Excessive response to provocation rather than disinhibition mediates irritable behaviour in Huntington's disease.

Abstract

Irritable and impulsive behaviour are common in Huntington's disease (HD: an autosomal dominant disorder causing degeneration in cortico-striatal networks). However, the cognitive mechanisms underlying these symptoms remain unclear, and previous research has not determined if common mechanisms underpin both symptoms. Here we used established and novel tasks to probe different aspects of irritable and impulsive behaviour to determine the neural mechanisms involved. We recruited a cohort of 53 gene positive HD participants and 26 controls from non-affected family members and local volunteers. We used established questionnaire measures of irritability in HD (Snaith Irritability Scale, Problem Behaviours Assessment) and impulsivity [Urgency, Premeditation Perseverance, Sensation-seeking, Positive urgency scale (UPPSP), Barratt Impulsivity Scale], in addition to cognitive tasks of provocation, motor inhibition, delay discounting and decision making under uncertainty.

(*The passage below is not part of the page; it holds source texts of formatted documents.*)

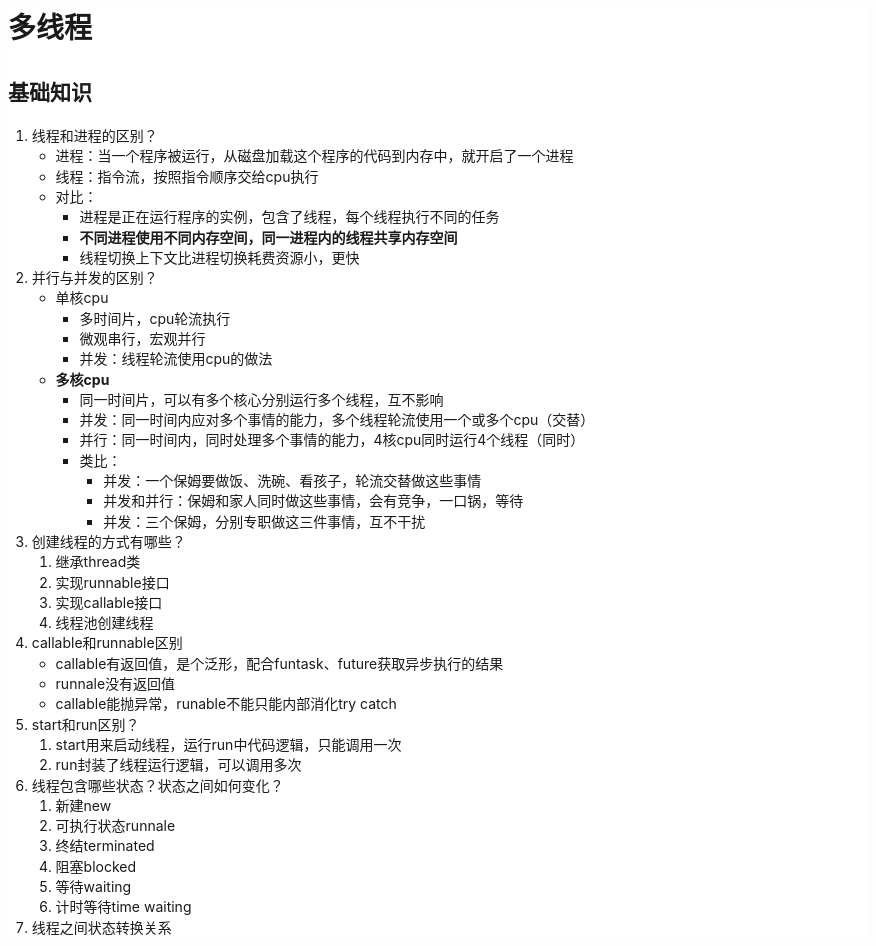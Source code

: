 # 多线程

## 基础知识

1. 线程和进程的区别？
    - 进程：当一个程序被运行，从磁盘加载这个程序的代码到内存中，就开启了一个进程
    - 线程：指令流，按照指令顺序交给cpu执行
    - 对比：
      - 进程是正在运行程序的实例，包含了线程，每个线程执行不同的任务
      - **不同进程使用不同内存空间，同一进程内的线程共享内存空间**
      - 线程切换上下文比进程切换耗费资源小，更快
2. 并行与并发的区别？
   - 单核cpu
     - 多时间片，cpu轮流执行
     - 微观串行，宏观并行
     - 并发：线程轮流使用cpu的做法
   - **多核cpu**
     - 同一时间片，可以有多个核心分别运行多个线程，互不影响
     - 并发：同一时间内应对多个事情的能力，多个线程轮流使用一个或多个cpu（交替）
     - 并行：同一时间内，同时处理多个事情的能力，4核cpu同时运行4个线程（同时）
     - 类比：
        - 并发：一个保姆要做饭、洗碗、看孩子，轮流交替做这些事情
        - 并发和并行：保姆和家人同时做这些事情，会有竞争，一口锅，等待
        - 并发：三个保姆，分别专职做这三件事情，互不干扰
3. 创建线程的方式有哪些？
   1. 继承thread类
   2. 实现runnable接口
   3. 实现callable接口
   4. 线程池创建线程  
4. callable和runnable区别
   - callable有返回值，是个泛形，配合funtask、future获取异步执行的结果
   - runnale没有返回值
   - callable能抛异常，runable不能只能内部消化try catch
5. start和run区别？
     1. start用来启动线程，运行run中代码逻辑，只能调用一次
     2. run封装了线程运行逻辑，可以调用多次
6. 线程包含哪些状态？状态之间如何变化？
   1. 新建new
   2. 可执行状态runnale
   3. 终结terminated
   4. 阻塞blocked
   5. 等待waiting
   6. 计时等待time waiting
7. 线程之间状态转换关系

We used generalised linear models to determine differences between cases and controls, and associations with irritability in the HD group. We found differences between cases and controls on the negative urgency subscale of the UPPSP, which was associated with irritability in HD. The frustrative non-reward provocation task also showed differences between cases and controls, in addition to predicting irritability in HD. The stop signal reaction time task showed case-control differences but was not associated with irritability in HD. None of the other measures showed group differences or predicted irritability in HD after correcting for confounding variables. Irritability in HD is mediated by excessive response to provocation, rather than a failure of motor inhibition.